Few studies have summarized the role of dietary phytochemicals in targeting BCSCs. Some other available reviews related to this subject are discussed under cancer stem cell physiology and related hallmarks, and their modulation by phytochemicals. The present review summarizes the role of dietary phytochemicals and their effect on luminal A-derived BCSCs’ pathophysiology at the molecular level. The review emphasizes that dietary phytochemicals possess increasing potential to target breast cancer subtype (luminal A) cell-derived stem cells. This review also highlights the efficacy of dietary phytochemical-derived nanoparticles, and co-treatment with other drugs against luminal A-derived BCSCs. However, there are some limitations in the study, such as the lack of the extensive information on the effect of dietary phytochemicals in luminal A cells derived in in vivo experimental models. Because the luminal A-derived stem cell formation is an important event in the breast tumor microenvironment, further detailed studies are required to assess the stemness initiation, self-renewal, and chemotherapy resistance potential of dietary phytochemicals.

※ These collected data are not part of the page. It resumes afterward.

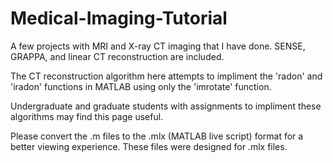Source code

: # Medical-Imaging-Tutorial
A few projects with MRI and X-ray CT imaging that I have done. SENSE, GRAPPA, and linear CT reconstruction are included.

The CT reconstruction algorithm here attempts to impliment the 'radon' and 'iradon' functions in MATLAB using only the 'imrotate' function.

Undergraduate and graduate students with assignments to impliment these algorithms may find this page useful.

Please convert the .m files to the .mlx (MATLAB live script) format for a better viewing experience. These files were designed for .mlx files.
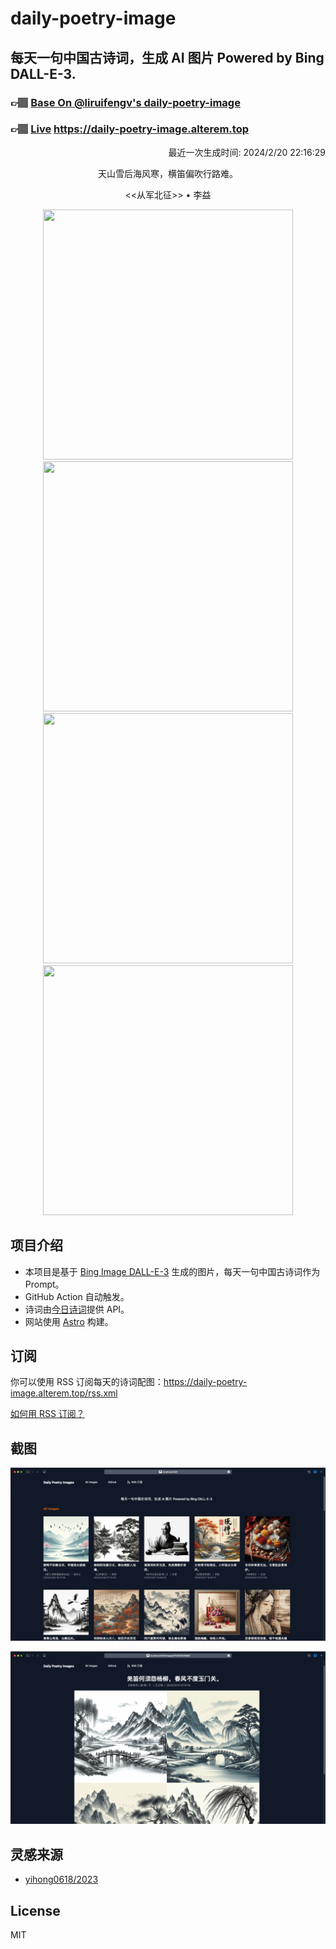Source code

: 
# daily-poetry-image

## 每天一句中国古诗词，生成 AI 图片 Powered by Bing DALL-E-3.

### 👉🏽 [Base On @liruifengv's daily-poetry-image](https://github.com/liruifengv/daily-poetry-image)

### 👉🏽 [Live](https://daily-poetry-image.alterem.top/) https://daily-poetry-image.alterem.top

<p align="right">
  最近一次生成时间: 2024/2/20 22:16:29
</p>
<p align="center">
天山雪后海风寒，横笛偏吹行路难。
</p>
<p align="center">
<<从军北征>> • 李益
</p>
<p align="center">
<img src="https://tse2.mm.bing.net/th/id/OIG3.LADPt0unNnnkyFOvnIqv" height="400" width="400" />
<img src="https://tse3.mm.bing.net/th/id/OIG3.tUrSB8JkevSdD6UfsIWm" height="400" width="400" />
<img src="https://tse3.mm.bing.net/th/id/OIG3.qFfNl23ykXNg7HE5hfI1" height="400" width="400" />
<img src="https://tse1.mm.bing.net/th/id/OIG3._qwqiBsRhJ.._Kjs0guM" height="400" width="400" />
</p>

## 项目介绍

-   本项目是基于 [Bing Image DALL-E-3](https://www.bing.com/images/create) 生成的图片，每天一句中国古诗词作为 Prompt。
-   GitHub Action 自动触发。
-   诗词由[今日诗词](https://www.jinrishici.com/)提供 API。
-   网站使用 [Astro](https://astro.build) 构建。

## 订阅

你可以使用 RSS 订阅每天的诗词配图：https://daily-poetry-image.alterem.top/rss.xml

[如何用 RSS 订阅？](https://zhuanlan.zhihu.com/p/55026716)

## 截图

![图片列表](./screenshots/Snipaste_2023-12-28_21-00-26.png)

![图片详情](./screenshots/Snipaste_2023-12-28_21-00-53.png)

## 灵感来源

-   [yihong0618/2023](https://github.com/yihong0618/2023)

## License

MIT
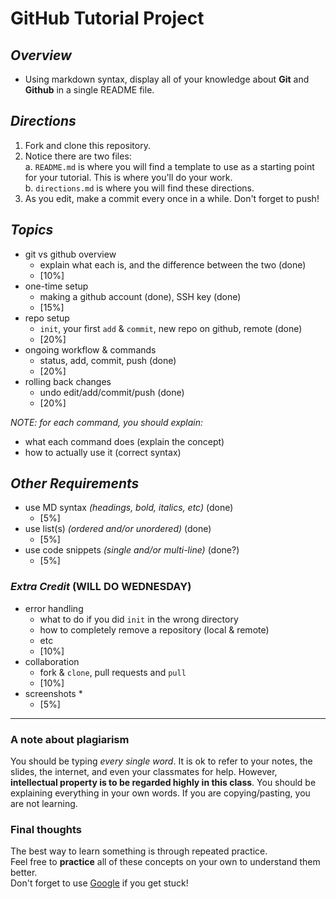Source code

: # GitHub Tutorial Project

## _Overview_  

* Using markdown syntax, display all of your knowledge about **Git** and **Github** in a single README file.  

## _Directions_

1. Fork and clone this repository.
2. Notice there are two files:  
    a. `README.md` is where you will find a template to use as a starting point for your tutorial.  This is where you'll do your work.  
    b. `directions.md` is where you will find these directions.
3. As you edit, make a commit every once in a while.  Don't forget to push!  

## _Topics_

* git vs github overview
  * explain what each is, and the difference between the two (done)
  * [10%]
* one-time setup
  * making a github account (done), SSH key (done)
  * [15%]
* repo setup
  * `init`, your first `add` & `commit`, new repo on github, remote (done)
  * [20%]
* ongoing workflow & commands
  * status, add, commit, push (done)
  * [20%]
* rolling back changes
  * undo edit/add/commit/push (done)
  * [20%]

_NOTE: for each command, you should explain:_

* what each command does (explain the concept)
* how to actually use it (correct syntax)

## _Other Requirements_

* use MD syntax _(headings, bold, italics, etc)_ (done)
  * [5%]
* use list(s) _(ordered and/or unordered)_ (done)
  * [5%]
* use code snippets _(single and/or multi-line)_ (done?)
  * [5%]

### _Extra Credit_ (WILL DO WEDNESDAY)

* error handling
  * what to do if you did `init` in the wrong directory  
  * how to completely remove a repository (local & remote)
  * etc
  * [10%]  
* collaboration  
  * fork & `clone`, pull requests and `pull`  
  * [10%]  
* screenshots
        *
  * [5%] 

---
### A note about plagiarism
You should be typing _every single word_.  It is ok to refer to your notes, the slides, the internet, and even your classmates for help.  However, **intellectual property is to be regarded highly in this class**.  You should be explaining everything in your own words.  If you are copying/pasting, you are not learning.

### Final thoughts
The best way to learn something is through repeated practice.  
Feel free to **practice** all of these concepts on your own to understand them better.  
Don't forget to use [Google](http://www.google.com) if you get stuck!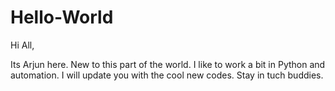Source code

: # Hello-World

Hi All,

Its Arjun here. New to this part of the world. I like to work a bit in Python and automation. 
I will update you with the cool new codes.
Stay in tuch buddies.
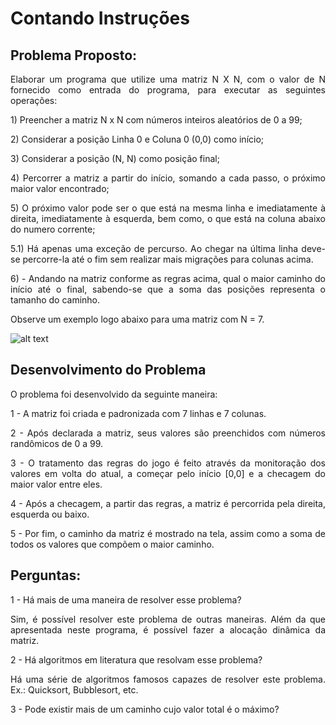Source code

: # Contando Instruções

## Problema Proposto:

<p align="justify"> Elaborar um programa que utilize uma matriz N X N, com o valor de N fornecido como entrada do programa, para executar as seguintes operações: </p>

<p align="justify">1) Preencher a matriz N x N com números inteiros aleatórios de 0 a 99;

<p align="justify">2) Considerar a posição Linha 0 e Coluna 0 (0,0) como início;

<p align="justify">3) Considerar a posição (N, N) como posição final;

<p align="justify">4) Percorrer a matriz a partir do início, somando a cada passo, o próximo maior valor encontrado;

<p align="justify">5) O próximo valor pode ser o que está na mesma linha e imediatamente à direita, imediatamente à esquerda, bem como, o que está na coluna abaixo do numero corrente;

<p align="justify">5.1) Há apenas uma exceção de percurso. Ao chegar na última linha deve-se percorre-la até o fim sem realizar mais migrações para colunas acima. 

<p align="justify">6) - Andando na matriz conforme as regras acima, qual o maior caminho do início até o final, sabendo-se que a soma das posições representa o tamanho do caminho.

<p align="justify">Observe um exemplo logo abaixo para uma matriz com N = 7. </p>

![alt text](https://github.com/barbrina/AEDS-I/blob/master/Contando%20Instru%C3%A7%C3%B5es/img/Contando.png)

## Desenvolvimento do Problema

<p align="justify"> O problema foi desenvolvido da seguinte maneira: </p>

<p align="justify"> 1 - A matriz foi criada e padronizada com 7 linhas e 7 colunas.

<p align="justify"> 2 - Após declarada a matriz, seus valores são preenchidos com números randômicos de 0 a 99.

<p align="justify"> 3 - O tratamento das regras do jogo é feito através da monitoração dos valores em volta do atual, a começar pelo início [0,0] e a checagem do maior valor entre eles.

<p align="justify"> 4 - Após a checagem, a partir das regras, a matriz é percorrida pela direita, esquerda ou baixo.
  
<p align="justify"> 5 - Por fim, o caminho da matriz é mostrado na tela, assim como a soma de todos os valores que compõem o maior caminho.

<img>

## Perguntas:

<p align="justify"> 1 - Há mais de uma maneira de resolver esse problema?

<p align="justify"> Sim, é possível resolver este problema de outras maneiras. Além da que apresentada neste programa, é possível fazer a alocação dinâmica da matriz.</p>

<p align="justify"> 2 - Há algoritmos em literatura que resolvam esse problema?

<p align="justify"> Há uma série de algoritmos famosos capazes de resolver este problema. Ex.: Quicksort, Bubblesort, etc.</p>

<p align="justify"> 3 - Pode existir mais de um caminho cujo valor total é o máximo?

<p align="justify"> </p>
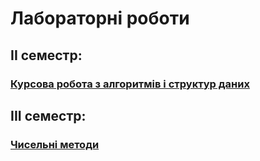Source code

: # Лабораторні роботи 

## II семестр:
### [Курсова робота з алгоритмів і структур даних](https://github.com/MazurenkoNick/coursework)

## III семестр:
### [Чисельні методи](https://github.com/MazurenkoNick/NumericalMethods)
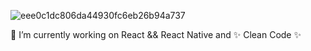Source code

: 

<!--
**ozgeonec/ozgeonec** is a ✨ _special_ ✨ repository because its `README.md` (this file) appears on your GitHub profile.

Here are some ideas to get you started:

- 🔭 I’m currently working on ...
- 🌱 I’m currently learning ...
- 👯 I’m looking to collaborate on ...
- 🤔 I’m looking for help with ...
- 💬 Ask me about ...
- 📫 How to reach me: ...
- 😄 Pronouns: ...
- ⚡ Fun fact: ...
-->
![eee0c1dc806da44930fc6eb26b94a737](https://user-images.githubusercontent.com/53258721/110036561-44cae200-7d4e-11eb-9d4f-58510dc24e38.gif)


🔭 I’m currently working on React && React Native and ✨ Clean Code ✨
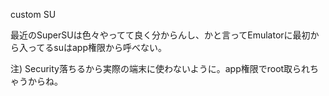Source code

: custom SU

最近のSuperSUは色々やってて良く分からんし、かと言ってEmulatorに最初から入ってるsuはapp権限から呼べない。

注) Security落ちるから実際の端末に使わないように。app権限でroot取られちゃうからね。
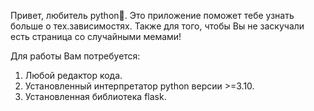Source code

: Привет, любитель python🐍.
Это приложение поможет тебе узнать больше о тех.зависимостях. 
Также для того, чтобы Вы не заскучали есть страница со случайными мемами!

Для работы Вам потребуется:
1. Любой редактор кода.
2. Установленный интерпретатор python версии >=3.10.
3. Установленная библиотека flask.
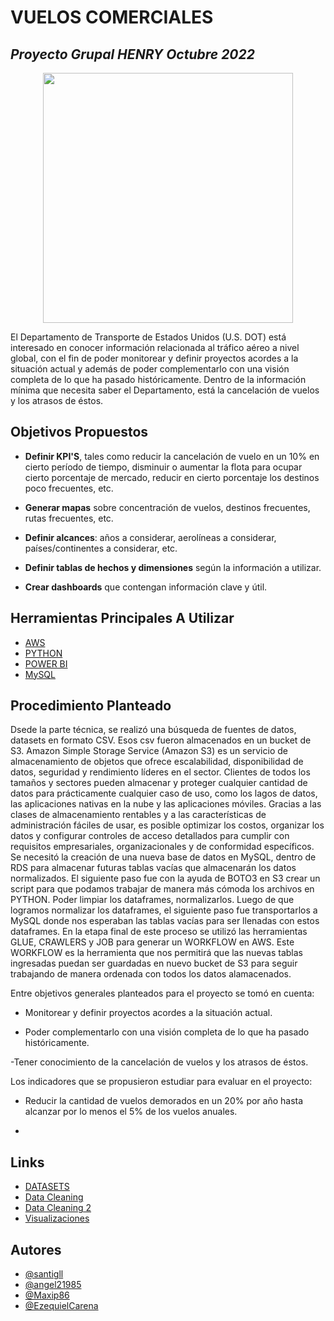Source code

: # VUELOS COMERCIALES

## _Proyecto Grupal HENRY Octubre 2022_

<p align="center">
<img src="https://s3.amazonaws.com/arc-wordpress-client-uploads/infobae-wp/wp-content/uploads/2018/01/17155044/Avion-despegando.jpg"   
height="400">
</p>

El Departamento de Transporte de Estados Unidos (U.S. DOT) está interesado en conocer información relacionada al tráfico aéreo a nivel global, con el fin de poder monitorear y definir proyectos acordes a la situación actual y además de poder complementarlo con una visión completa de lo que ha pasado históricamente. Dentro de la información mínima que necesita saber el Departamento, está la cancelación de vuelos y los atrasos de éstos.


## **Objetivos Propuestos**

- **Definir KPI'S**, tales como reducir la cancelación de vuelo en un 10% en cierto período de tiempo, disminuir o aumentar la flota para ocupar cierto porcentaje de mercado, reducir en cierto porcentaje los destinos poco frecuentes, etc.

- **Generar mapas** sobre concentración de vuelos, destinos frecuentes, rutas frecuentes, etc.

- **Definir alcances**: años a considerar, aerolíneas a considerar, países/continentes a considerar, etc.

- **Definir tablas de hechos y dimensiones** según la información a utilizar.

- **Crear dashboards** que contengan información clave y útil.

## **Herramientas Principales A Utilizar**

- [AWS](https://aws.amazon.com/es/free/?trk=eb709b95-5dcd-4cf8-8929-6f13b8f2781f&sc_channel=ps&s_kwcid=AL!4422!3!561348326837!e!!g!!aws&ef_id=Cj0KCQjwteOaBhDuARIsADBqRegg2z6og-ihE1zN8m4lx2g-cfBe1qAPpqv56uqPQKVNbL5mq7dWSYQaAk0xEALw_wcB:G:s&s_kwcid=AL!4422!3!561348326837!e!!g!!aws&all-free-tier.sort-by=item.additionalFields.SortRank&all-free-tier.sort-order=asc&awsf.Free%20Tier%20Types=*all&awsf.Free%20Tier%20Categories=*all)
- [PYTHON](https://www.python.org/)
- [POWER BI](https://powerbi.microsoft.com/es-es/)
- [MySQL](https://www.mysql.com/)

## **Procedimiento Planteado**

Dsede la parte técnica, se realizó una búsqueda de fuentes de datos, datasets en formato CSV. Esos csv fueron almacenados en un bucket de S3. Amazon Simple Storage Service (Amazon S3) es un servicio de almacenamiento de objetos que ofrece escalabilidad, disponibilidad de datos, seguridad y rendimiento líderes en el sector. Clientes de todos los tamaños y sectores pueden almacenar y proteger cualquier cantidad de datos para prácticamente cualquier caso de uso, como los lagos de datos, las aplicaciones nativas en la nube y las aplicaciones móviles. Gracias a las clases de almacenamiento rentables y a las características de administración fáciles de usar, es posible optimizar los costos, organizar los datos y configurar controles de acceso detallados para cumplir con requisitos empresariales, organizacionales y de conformidad específicos. Se necesitó la creación de una nueva base de datos en MySQL, dentro de RDS para almacenar futuras tablas vacías que almacenarán los datos normalizados. El siguiente paso fue con la ayuda de BOTO3 en S3 crear un script para que podamos trabajar de manera más cómoda los archivos en PYTHON. Poder limpiar los dataframes, normalizarlos.
Luego de que logramos normalizar los dataframes, el siguiente paso fue transportarlos a MySQL donde nos esperaban las tablas vacías para ser llenadas con estos dataframes. 
En la etapa final de este proceso se utilizó las herramientas GLUE, CRAWLERS y JOB para generar un WORKFLOW en AWS. Este WORKFLOW es la herramienta que nos permitirá que las nuevas tablas ingresadas puedan ser guardadas en nuevo bucket de S3 para seguir trabajando de manera ordenada con todos los datos alamacenados.

Entre objetivos generales planteados para el proyecto se tomó en cuenta:

- Monitorear y definir proyectos
acordes a la situación actual.

- Poder complementarlo con
una visión completa de lo que
ha pasado históricamente.

-Tener conocimiento de la
cancelación de vuelos y los
atrasos de éstos.

Los indicadores que se propusieron estudiar para evaluar en el proyecto:

- Reducir la cantidad de
vuelos demorados en un
20% por año hasta alcanzar
por lo menos el 5% de los
vuelos anuales.

- 

## Links    

 - [DATASETS](https://github.com/EzequielCarena/Grupo16VuelosComerciales/tree/main/DataCleaning/dirty_csv)
 - [Data Cleaning](https://github.com/EzequielCarena/Grupo16VuelosComerciales/tree/main/DataCleaning/dataCleaning)
 - [Data Cleaning 2](https://github.com/EzequielCarena/Grupo16VuelosComerciales/tree/main/DataCleaning/clean_csv)
 - [Visualizaciones](https://github.com/EzequielCarena/Grupo16VuelosComerciales/)

## Autores

- [@santigll](https://www.github.com/santigll)
- [@angel21985](https://www.github.com/angel21985)
- [@Maxip86](https://www.github.com/Maxip86)
- [@EzequielCarena](https://www.github.com/EzequielCarena)
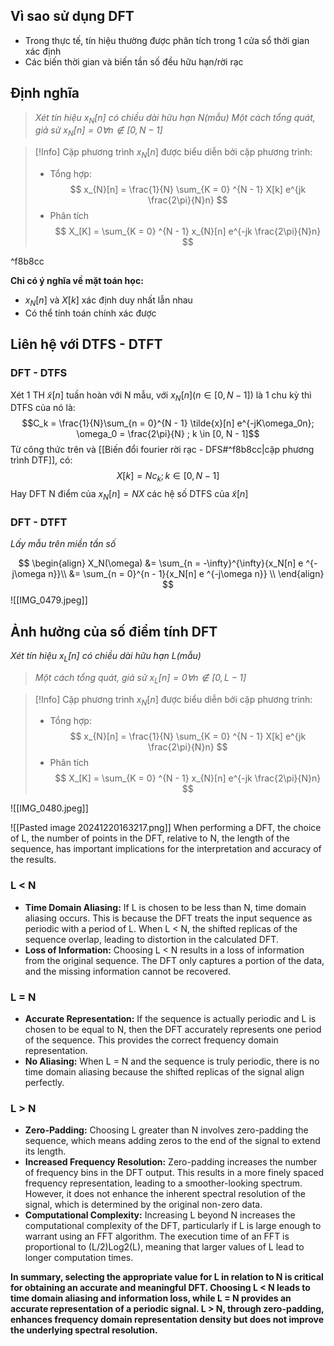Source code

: ## Vì sao sử dụng DFT
- Trong thực tế, tín hiệu thường được phân tích trong 1 cửa sổ thời gian xác định
- Các biến thời gian và biến tần số đều hữu hạn/rời rạc
## Định nghĩa
>*Xét tín hiệu $x_{N}[n]$ có chiều dài hữu hạn $N$(mẫu)*
>*Một cách tổng quát, giả sử $x_{N}[n] = 0 \forall n\notin [0, N - 1]$*

>[!Info]  Cặp phương trình
>$x_N[n]$ được biểu diễn bởi cặp phương trình:
> - Tổng hợp: $$ x_{N}[n] = \frac{1}{N} \sum_{K = 0} ^{N - 1} X[k] e^{jk \frac{2\pi}{N}n} $$
> - Phân tích $$ X_[K] =  \sum_{K = 0} ^{N - 1} x_{N}[n] e^{-jk \frac{2\pi}{N}n} $$

^f8b8cc

**Chỉ có ý nghĩa về mặt toán học:**
- $x_N[n]$ và $X[k]$ xác định duy nhất lẫn nhau
- Có thể tính toán chính xác được
## Liên hệ với DTFS - DTFT
### DFT - DTFS
Xét 1 TH $\tilde{x}[n]$ tuần hoàn với N mẫu, với $x_{N}[n] (n \in [0, N - 1])$ là 1 chu kỳ thì DTFS của nó là:
$$C_k = \frac{1}{N}\sum_{n = 0}^{N - 1} \tilde{x}[n] e^{-jK\omega_0n}; \omega_0 = \frac{2\pi}{N} ; k \in [0, N - 1]$$
Từ công thức trên và [[Biến đổi fourier rời rạc - DFS#^f8b8cc|cặp phương trình DTF]], có:
$$X[k] = N c_k  ;k \in [0, N - 1]$$
Hay DFT N điểm của $x_{N}[n] = NX$ các hệ số DTFS của $\tilde{x}[n]$
### DFT - DTFT
*Lấy mẫu trên miền tần số*

$$
\begin{align}
X_N(\omega) &= \sum_{n = -\infty}^{\infty}{x_N[n] e ^{-j\omega n}}\\
&= \sum_{n = 0}^{n - 1}{x_N[n] e ^{-j\omega n}} \\
\end{align} 
$$
 ![[IMG_0479.jpeg]]
## Ảnh hưởng của số điểm tính DFT

*Xét tín hiệu $x_{L}[n]$ có chiều dài hữu hạn $L$(mẫu)*
>*Một cách tổng quát, giả sử $x_{L}[n] = 0 \forall n\notin [0, L - 1]$*

>[!Info]  Cặp phương trình
>$x_N[n]$ được biểu diễn bởi cặp phương trình:
> - Tổng hợp: $$ x_{N}[n] = \frac{1}{N} \sum_{K = 0} ^{N - 1} X[k] e^{jk \frac{2\pi}{N}n} $$
> - Phân tích $$ X_[K] =  \sum_{K = 0} ^{N - 1} x_{N}[n] e^{-jk \frac{2\pi}{N}n} $$




![[IMG_0480.jpeg]]

![[Pasted image 20241220163217.png]]
When performing a DFT, the choice of L, the number of points in the DFT, relative to N, the length of the sequence, has important implications for the interpretation and accuracy of the results.

### L < N

- **Time Domain Aliasing:** If L is chosen to be less than N, time domain aliasing occurs. This is because the DFT treats the input sequence as periodic with a period of L. When L < N, the shifted replicas of the sequence overlap, leading to distortion in the calculated DFT.
- **Loss of Information:** Choosing L < N results in a loss of information from the original sequence. The DFT only captures a portion of the data, and the missing information cannot be recovered.

### L = N

- **Accurate Representation:** If the sequence is actually periodic and L is chosen to be equal to N, then the DFT accurately represents one period of the sequence. This provides the correct frequency domain representation.
- **No Aliasing:** When L = N and the sequence is truly periodic, there is no time domain aliasing because the shifted replicas of the signal align perfectly.

### L > N

- **Zero-Padding:** Choosing L greater than N involves zero-padding the sequence, which means adding zeros to the end of the signal to extend its length.
- **Increased Frequency Resolution:** Zero-padding increases the number of frequency bins in the DFT output. This results in a more finely spaced frequency representation, leading to a smoother-looking spectrum. However, it does not enhance the inherent spectral resolution of the signal, which is determined by the original non-zero data.
- **Computational Complexity:** Increasing L beyond N increases the computational complexity of the DFT, particularly if L is large enough to warrant using an FFT algorithm. The execution time of an FFT is proportional to (L/2)Log2(L), meaning that larger values of L lead to longer computation times.

**In summary, selecting the appropriate value for L in relation to N is critical for obtaining an accurate and meaningful DFT. Choosing L < N leads to time domain aliasing and information loss, while L = N provides an accurate representation of a periodic signal. L > N, through zero-padding, enhances frequency domain representation density but does not improve the underlying spectral resolution.**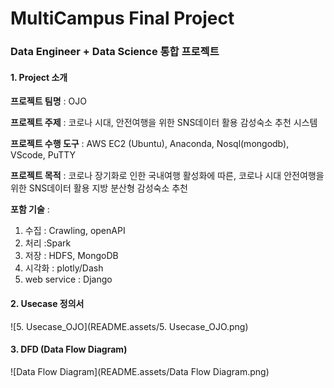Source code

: # MultiCampus Final Project

### Data Engineer  + Data Science 통합 프로젝트



#### 1. Project 소개

**프로젝트 팀명** : OJO

**프로젝트 주제** :  코로나 시대, 안전여행을 위한 SNS데이터 활용 감성숙소 추천 시스템

**프로젝트 수행 도구** : AWS EC2 (Ubuntu), Anaconda, Nosql(mongodb), VScode, PuTTY

**프로젝트 목적** :  코로나 장기화로 인한 국내여행 활성화에 따른, 코로나 시대 안전여행을 위한 SNS데이터
							활용 지방 분산형 감성숙소 추천



**포함 기술** : 

1. 수집 : Crawling, openAPI
2.  처리 :Spark
3.  저장 : HDFS, MongoDB
4.  시각화 : plotly/Dash
5.  web service : Django  



#### 2.  Usecase 정의서

![5. Usecase_OJO](README.assets/5. Usecase_OJO.png)





#### 3. DFD (Data Flow Diagram)

![Data Flow Diagram](README.assets/Data Flow Diagram.png)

10. Conclusion and Future Prospects

Breast cancer luminal A subtype possess estrogen receptor and thus are responsive to hormone therapy. The luminal A subtype constitutes approximately 80% of the total breast cancer cases and demonstrates better prognosis and therapeutic susceptibility. Luminal A-derived T47D and MCF-7 cell culture models form tight three-dimensional cell–cell adhesion structures in comparison to luminal B breast cancer cells. As the breast tumor microenvironment constitutes nearly all subtypes of cancer cells, out of these, luminal A cells are slow growing and have the capability to transform into other breast cancer subtypes in response to changes in hormone levels and physiological states, including pregnancy status and various therapeutic modalities. Targeting luminal A cells at the initiation of breast cancer with phytochemicals could inhibit cancer progression and minimizes the casual switching to various subtypes. The dietary intake of these phytochemicals could offer prevention towards initiation and development of breast cancer, whereas cotreatment with standard chemotherapeutic drugs has the potential to increase the efficacy and therapeutic response. The present review highlights that dietary phytochemicals have the potential to target luminal A-derived BCSCs by lowering their stemness and self-renewal properties. These dietary phytochemicals demonstrate their anticancer effects by the modulation of signaling pathways, including AMPK, STAT3, NF-ĸB, Hedgehog, PI3K/Akt/mTOR, Notch, GSK3β, and Wnt, and other, as well as via the regulation of the mechanism(s) involved in the process of proliferation or drug resistance. These phytochemicals have the ability to target puttive molecular and biochemical events in luminal cell-derived mammospheres. The present review necessitates in-depth preclinical and clinical studies on dietary phytochemicals alone or in combination with the standard treatment to explore their cancer prevention and treatment potential.